Lin Su was tired. Just worrying about the first day of this new program, the waiting and wondering, left her exhausted. She asked Grace if she could manage the bedtime rituals; she wanted to take Charlie home for a shower.

Bedtime wasn’t a demanding chore and Grace was more than happy to step in. It required just a little freshening up after which Winnie was content to read and watch TV in her room. But Grace would not let Lin Su leave without a generous portion of Carrie’s dinner to take along.

Charlie was still wound up when they got home to their loft; he was starving and ate as though he hadn’t been fed in days. He showered off the sweat, though Lin Su suspected he wanted to bask in it awhile longer, a kind of badge of glory. Then while Lin Su took to her bed to read, Charlie was reading in his own bed. His was the pull-out couch and he was completely absorbed in one of the books Blake had given him.

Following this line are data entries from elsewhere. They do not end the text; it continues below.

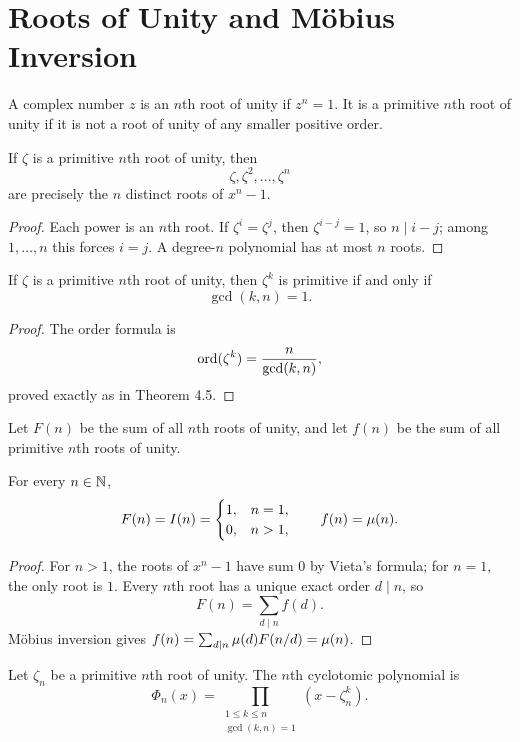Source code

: \chapter{Roots of Unity and M\"obius Inversion}

\begin{de}
A complex number $z$ is an $n$th root of unity if $z^n=1$.  It is a primitive $n$th root of unity if it is not a root of unity of any smaller positive order.
\end{de}

\begin{thm}
If $\zeta$ is a primitive $n$th root of unity, then
\[
 \zeta,\zeta^2,\ldots,\zeta^n
\]
are precisely the $n$ distinct roots of $x^n-1$.
\end{thm}
\begin{proof}
Each power is an $n$th root.  If $\zeta^i=\zeta^j$, then
$\zeta^{i-j}=1$, so $n\mid i-j$; among $1,\ldots,n$ this forces $i=j$.  A degree-$n$ polynomial has at most $n$ roots.
\end{proof}

\begin{thm}
If $\zeta$ is a primitive $n$th root of unity, then $\zeta^k$ is primitive if and only if
\[
 \gcd(k,n)=1.
\]
\end{thm}
\begin{proof}
The order formula is
\[
 \ord(\zeta^k)=\frac n{\gcd(k,n)},
\]
proved exactly as in Theorem 4.5.
\end{proof}

\begin{de}
Let $F(n)$ be the sum of all $n$th roots of unity, and let $f(n)$ be the sum of all primitive $n$th roots of unity.
\end{de}

\begin{thm}
For every $n\in\N$,
\[
 F(n)=I(n)=
 \begin{cases}
 1,&n=1,\\
 0,&n>1,
 \end{cases}
 \qquad
 f(n)=\mobius(n).
\]
\end{thm}
\begin{proof}
For $n>1$, the roots of $x^n-1$ have sum $0$ by Vieta's formula; for $n=1$, the only root is $1$.  Every $n$th root has a unique exact order $d\mid n$, so
\[
 F(n)=\sum_{d\mid n}f(d).
\]
M\"obius inversion gives
$f(n)=\sum_{d\mid n}\mobius(d)F(n/d)=\mobius(n)$.
\end{proof}

\begin{de}
Let $\zeta_n$ be a primitive $n$th root of unity.  The $n$th cyclotomic polynomial is
\[
 \Phi_n(x)=\prod_{\substack{1\le k\le n\\\gcd(k,n)=1}}
 (x-\zeta_n^k).
\]
\end{de}

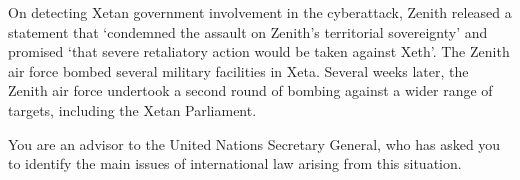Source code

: \begin{tutorialquestion}
    On detecting Xetan government involvement in the cyberattack, Zenith released a statement that `condemned the assault on Zenith's territorial sovereignty' and promised `that severe retaliatory action would be taken against Xeth'. The Zenith air force bombed several military facilities in Xeta. Several weeks later, the Zenith air force undertook a second round of bombing against a wider range of targets, including the Xetan Parliament. 
    
    \vspace{\baselineskip}
    
    You are an advisor to the United Nations Secretary General, who has asked you to identify the main issues of international law arising from this situation.

\end{tutorialquestion}

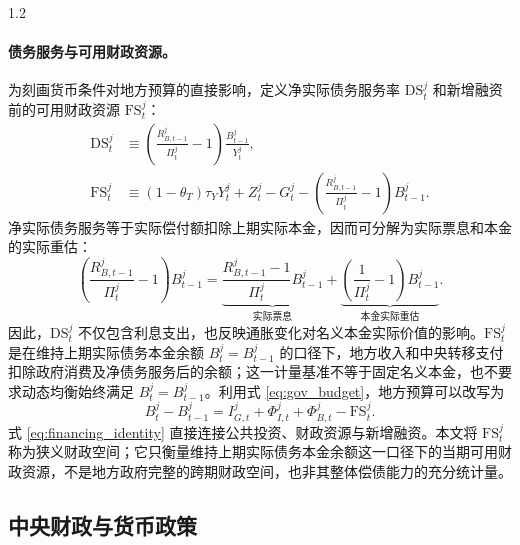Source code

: \documentclass[12pt,UTF8]{ctexart}
\newcommand{\DS}{\mathrm{DS}}
\newcommand{\FS}{\mathrm{FS}}
\begin{document}
\begin{spacing}{1.2}
		\paragraph{债务服务与可用财政资源。}
		
		为刻画货币条件对地方预算的直接影响，定义净实际债务服务率 $\DS_t^j$ 和新增融资前的可用财政资源 $\FS_t^j$：
		\begin{align}
			\DS_t^j&\equiv\left(\frac{R_{B,t-1}^j}{\Pi_t^j}-1\right)\frac{B_{t-1}^j}{Y_t^j},
			\label{eq:DS}\\
			\FS_t^j&\equiv(1-\theta_T)\tau_Y Y_t^j+Z_t^j-G_t^j
			-\left(\frac{R_{B,t-1}^j}{\Pi_t^j}-1\right)B_{t-1}^j.
			\label{eq:FS}
		\end{align}
		净实际债务服务等于实际偿付额扣除上期实际本金，因而可分解为实际票息和本金的实际重估：
		\begin{equation}
			\left(\frac{R_{B,t-1}^j}{\Pi_t^j}-1\right)B_{t-1}^j
			=\underbrace{\frac{R_{B,t-1}^j-1}{\Pi_t^j}B_{t-1}^j}_{\text{实际票息}}
			+\underbrace{\left(\frac{1}{\Pi_t^j}-1\right)B_{t-1}^j}_{\text{本金实际重估}}.
			\label{eq:debt_service_decomposition}
		\end{equation}
		因此，$\DS_t^j$ 不仅包含利息支出，也反映通胀变化对名义本金实际价值的影响。$\FS_t^j$ 是在维持上期实际债务本金余额 $B_t^j=B_{t-1}^j$ 的口径下，地方收入和中央转移支付扣除政府消费及净债务服务后的余额；这一计量基准不等于固定名义本金，也不要求动态均衡始终满足 $B_t^j=B_{t-1}^j$。利用式 \eqref{eq:gov_budget}，地方预算可以改写为
		\begin{equation}
			B_t^j-B_{t-1}^j=I_{G,t}^j+\Phi_{I,t}^j+\Phi_{B,t}^j-\FS_t^j.
			\label{eq:financing_identity}
		\end{equation}
		式 \eqref{eq:financing_identity} 直接连接公共投资、财政资源与新增融资。本文将 $\FS_t^j$ 称为狭义财政空间；它只衡量维持上期实际债务本金余额这一口径下的当期可用财政资源，不是地方政府完整的跨期财政空间，也非其整体偿债能力的充分统计量。
		
		\subsection{中央财政与货币政策}
		

\end{spacing}
\end{document}
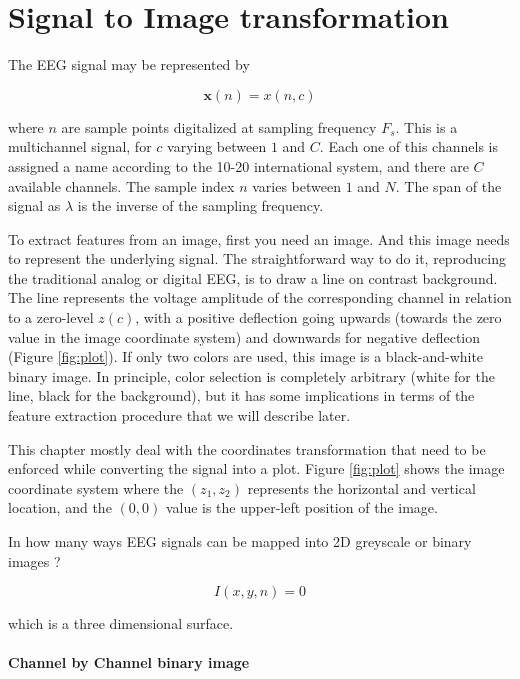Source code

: \section{Signal to Image transformation}

The EEG signal may be represented by

\begin{equation}
\mathbf{x}(n) = x(n,c)
\label{eq:zerolevel}
\end{equation}

\noindent where $n$ are sample points digitalized at sampling frequency $F_s$.  This is a multichannel signal, for $c$ varying between $1$ and $C$.  Each one of this channels is assigned a name according to the 10-20 international system, and there are $C$ available channels. The sample index $n$ varies between $1$ and $N$.  The span of the signal as $\lambda$ is the inverse of the sampling frequency.
 
To extract features from an image, first you need an image.  And this image needs to represent the underlying signal.  The straightforward way to do it, reproducing the traditional analog or digital EEG, is to draw a line on contrast background.  The line represents the voltage amplitude of the corresponding channel in relation to a zero-level $z(c)$, with a positive deflection going upwards (towards the zero value in the image coordinate system) and downwards for negative deflection (Figure \ref{fig:plot}).  If only two colors are used, this image is a black-and-white binary image.  In principle, color selection is completely arbitrary (white for the line, black for the background), but it has some implications in terms of the feature extraction procedure that we will describe later.

This chapter mostly deal with the coordinates transformation that need to be enforced while converting the signal into a plot.  Figure \ref{fig:plot} shows the image coordinate system where the $(z_1,z_2)$ represents the horizontal and vertical location, and the $(0,0)$ value is the upper-left position of the image.

In how many ways EEG signals can be mapped into 2D greyscale or binary images ?

\begin{equation}
I(x,y,n) = 0
\label{eq:standarizedaverages}
\end{equation}

which is a three dimensional surface.

\paragraph{Channel by Channel binary image }

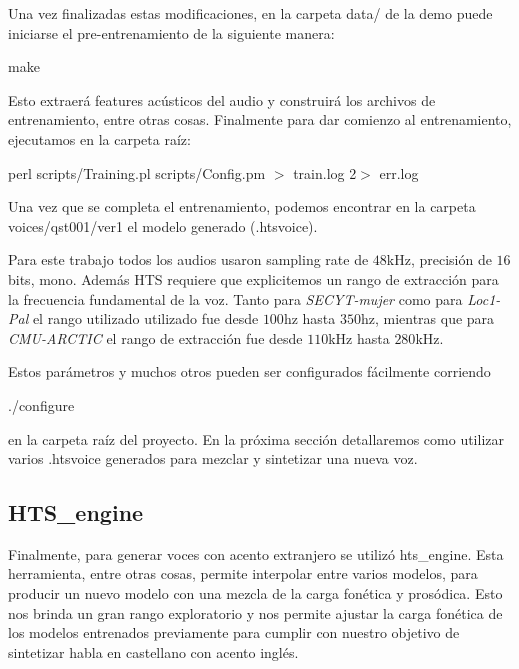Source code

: Una vez finalizadas estas modificaciones, en la carpeta data/ de la demo puede iniciarse el pre-entrenamiento de la siguiente manera:

\begin{tcolorbox}
make
\end{tcolorbox}

\noindent Esto extraerá features acústicos del audio y construirá los archivos de entrenamiento, entre otras cosas. Finalmente para dar comienzo al entrenamiento, ejecutamos en la carpeta raíz:

\begin{tcolorbox}
perl scripts/Training.pl scripts/Config.pm $>$ train.log 2$>$ err.log
\end{tcolorbox}

Una vez que se completa el entrenamiento, podemos encontrar en la carpeta voices/qst001/ver1 el modelo generado (.htsvoice).

Para este trabajo todos los audios usaron sampling rate de $48$kHz, precisión de $16$bits, mono. Además HTS requiere que explicitemos un rango de extracción para la frecuencia fundamental de la voz. Tanto para \textit{SECYT-mujer} como para \textit{Loc1-Pal} el rango utilizado utilizado fue desde $100$hz hasta $350$hz, mientras que para \textit{CMU-ARCTIC} el rango de extracción fue desde $110$kHz hasta $280$kHz.

Estos parámetros y muchos otros pueden ser configurados fácilmente corriendo

\begin{tcolorbox}
./configure
\end{tcolorbox}

\noindent en la carpeta raíz del proyecto. En la próxima sección detallaremos como utilizar varios .htsvoice generados para mezclar y sintetizar una nueva voz.

\subsection{HTS\_engine} \label{interpolationTeory}

Finalmente, para generar voces con acento extranjero se utilizó hts\_engine. Esta herramienta, entre otras cosas, permite interpolar entre varios modelos, para producir un nuevo modelo con una mezcla de la carga fonética y prosódica. Esto nos brinda un gran rango exploratorio y nos permite ajustar la carga fonética de los modelos entrenados previamente para cumplir con nuestro objetivo de sintetizar habla en castellano con acento inglés.

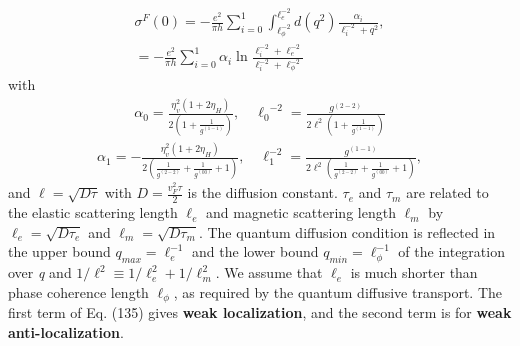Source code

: \documentclass[aps,prb,amsmath,amssymb,footinbib,showpacs,twocolumn]{revtex4-2}
\begin{document}
\begin{widetext}
\begin{align}
     \sigma^{F}(0)= -\frac{e^{2}}{\pi h}\sum_{i= 0}^{1}\int_{\ell^{-2}_{\phi}}^{\ell^{-2}_{e}}d(q^{2})\frac{\alpha_{i}}{\ell^{-2}_{i}+q^{2}}, \\
    = -\frac{e^{2}}{\pi h}\sum_{i= 0}^{1}\alpha_{i} \ln\frac{\ell^{-2}_{i}+\ell^{-2}_{e}}{\ell^{-2}_{i}+\ell^{-2}_{\phi}}
\end{align}
with
\begin{align}
      \alpha_{0}= \frac{\eta^{2}_{v}(1+2\eta_{H})}{2(1+\frac{1}{g^{(1-1)}})}, \quad {\ell_{0}}^{-2} = \frac{g^{(2-2)}}{2\ell^{2}(1+\frac{1}{g^{(1-1)}})} 
\end{align}
\begin{align}
     \alpha_{1}= -\frac{\eta^{2}_{v}(1+2\eta_{H})}{2(\frac{1}{g^{(2-2)}}+\frac{1}{g^{(00)}}+1)}, \quad \ell^{-2}_{1} = \frac{g^{(1-1)}}{2\ell^{2}(\frac{1}{g^{(2-2)}}+\frac{1}{g^{(00)}}+1)},
\end{align}
and $\ell=\sqrt{D\tau}$ with $D=\frac{v^{2}_{F}\tau}{2}$ is the diffusion constant. $\tau_{e}$ and  $\tau_{m}$ are related to the elastic scattering length $\ell_{e}$ and magnetic scattering length $\ell_{m}$ by $\ell_{e}=\sqrt{D\tau_{e}}$ and $\ell_{m}=\sqrt{D\tau_{m}}$. The quantum diffusion condition is reflected in the upper bound ${q_{max}=\ell^{-1}_e}$ and the lower bound ${q_{min}=\ell^{-1}_\phi}$ of the integration over \textit{q} and $1/\ell^{2} \equiv 1/\ell^{2}_{e}+1/\ell^{2}_{m}$. We assume that $\ell_{e}$ is much shorter than phase coherence length $\ell_{\phi}$, as required by the quantum diffusive transport. The first term of Eq. (135) gives \textbf{weak localization}, and the second term is for \textbf{weak anti-localization}.

\end{widetext}
\end{document}

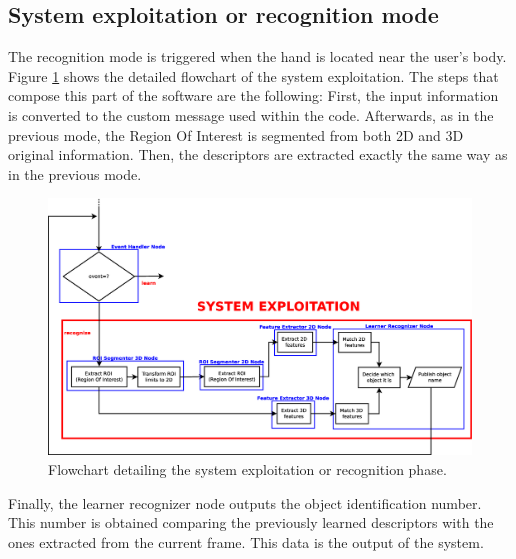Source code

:\subsection{System exploitation or recognition mode}


The recognition mode is triggered when the hand is located near the user's body. 
Figure \ref{flowchart3} shows the detailed flowchart of the system exploitation. 
The steps that compose this part of the software are the following:
First, the input information is converted to the custom message used within the code. Afterwards, as in the previous mode, the Region Of Interest is segmented from both 2D and 3D original information. Then, the descriptors are extracted exactly the same way as in the previous mode. 
\\

\begin{figure}[H]
	\begin{center}
\includegraphics[width=\linewidth]{img/diagrams/flowchart3.eps}
	\caption[System exploitation flowchart]{Flowchart detailing the system exploitation or recognition phase.}
		\label{flowchart3}

	\end{center}
\end{figure}



Finally, the learner recognizer node outputs the object identification number. 
This number is obtained comparing the previously learned descriptors with the ones extracted from the current frame. 
This data is the output of the system. 

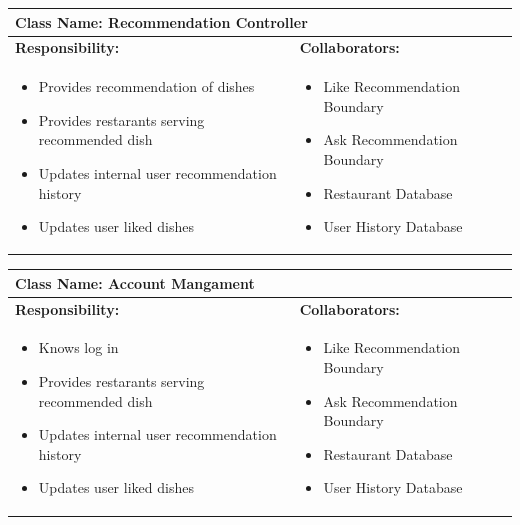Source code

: \documentclass[]{article}
\begin{document}
\begin{table}[H]
	\centering
	\begin{tabular}{|p{7cm}|p{7cm}|}
	\hline 
	 \multicolumn{2}{|l|}{\textbf{Class Name:} Recommendation Controller} \\
	\hline
	\textbf{Responsibility:} & \textbf{Collaborators:} \\
	\hline
	\raggedright
	\begin{itemize}
		\item Provides recommendation of dishes
		\item  Provides restarants serving recommended dish
		\item Updates internal user recommendation history
		\item Updates user liked dishes
	\end{itemize}
	\vspace{1in} & 
	\begin{itemize}
		\item Like Recommendation Boundary
		\item Ask Recommendation Boundary
		\item Restaurant Database
		\item User History Database
	\end{itemize} \\
	\hline
	\end{tabular}
\end{table}

\begin{table}[H]
	\centering
	\begin{tabular}{|p{7cm}|p{7cm}|}
	\hline 
	 \multicolumn{2}{|l|}{\textbf{Class Name:} Account Mangament} \\
	\hline
	\textbf{Responsibility:} & \textbf{Collaborators:} \\
	\hline
	\raggedright
	\begin{itemize}
		\item Knows log in
		\item  Provides restarants serving recommended dish
		\item Updates internal user recommendation history
		\item Updates user liked dishes
	\end{itemize}
	\vspace{1in} & 
	\begin{itemize}
		\item Like Recommendation Boundary
		\item Ask Recommendation Boundary
		\item Restaurant Database
		\item User History Database
	\end{itemize} \\
	\hline
	\end{tabular}
\end{table}
\end{document}
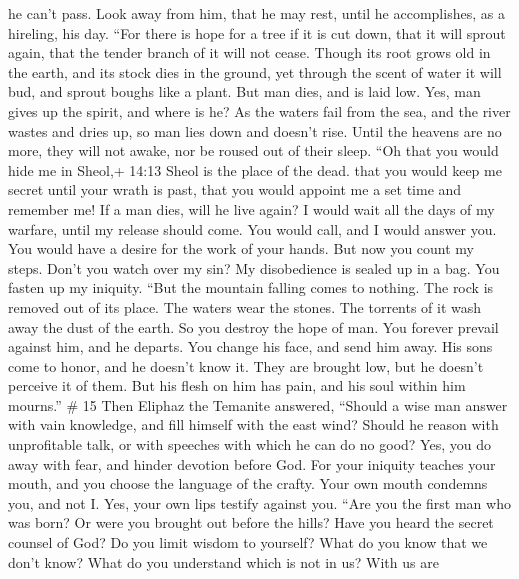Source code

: he can't pass.  Look away from him, that he may rest, until
he accomplishes, as a hireling, his day.  ``For there is
hope for a tree if it is cut down, that it will sprout again, that the
tender branch of it will not cease.  Though its root grows
old in the earth, and its stock dies in the ground,  yet
through the scent of water it will bud, and sprout boughs like a plant.
 But man dies, and is laid low. Yes, man gives up the
spirit, and where is he?  As the waters fail from the sea,
and the river wastes and dries up,  so man lies down and
doesn't rise. Until the heavens are no more, they will not awake, nor be
roused out of their sleep.  ``Oh that you would hide me in
Sheol,+ 14:13 Sheol is the place of the dead. that you would keep me
secret until your wrath is past, that you would appoint me a set time
and remember me!  If a man dies, will he live again? I
would wait all the days of my warfare, until my release should come.
 You would call, and I would answer you. You would have a
desire for the work of your hands.  But now you count my
steps. Don't you watch over my sin?  My disobedience is
sealed up in a bag. You fasten up my iniquity.  ``But the
mountain falling comes to nothing. The rock is removed out of its place.
 The waters wear the stones. The torrents of it wash away
the dust of the earth. So you destroy the hope of man.  You
forever prevail against him, and he departs. You change his face, and
send him away.  His sons come to honor, and he doesn't know
it. They are brought low, but he doesn't perceive it of them.
 But his flesh on him has pain, and his soul within him
mourns.'' \# 15  Then Eliphaz the Temanite answered,
 ``Should a wise man answer with vain knowledge, and fill
himself with the east wind?  Should he reason with
unprofitable talk, or with speeches with which he can do no good?
 Yes, you do away with fear, and hinder devotion before God.
 For your iniquity teaches your mouth, and you choose the
language of the crafty.  Your own mouth condemns you, and
not I. Yes, your own lips testify against you.  ``Are you
the first man who was born? Or were you brought out before the hills?
 Have you heard the secret counsel of God? Do you limit
wisdom to yourself?  What do you know that we don't know?
What do you understand which is not in us?  With us are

It took willpower not to tell him it was time for lights-out.

Sundays were often Lin Su’s own, the day she caught up on shopping, cleaning, laundry. But given that Charlie would be working out with Blake, Lin Su said she’d be more than happy to spend a little time with Winnie and the family, making sure everything was caught up.

“I bet you’d be happy to,” Winnie said.

“I wasn’t trying to fool anyone,” she protested.

The workout at Blake’s was not quite as long as on the first day, not quite as much discussion, Lin Su assumed. But in all other ways it was the same—Charlie was lit up like a lightbulb, happy, excited, feeling very proud. And smelling very gamey.

Lin Su wanted to take him home, fix him an early dinner and make sure he was ready for school the next morning. But she wanted to return to Winnie’s. “Now that we’re so close, after I have dinner with Charlie, I’m coming back. I’ll see you at about seven o’clock for your bedtime rituals. It won’t take long at all and I’d like to do it. Grace, you can take a night off.”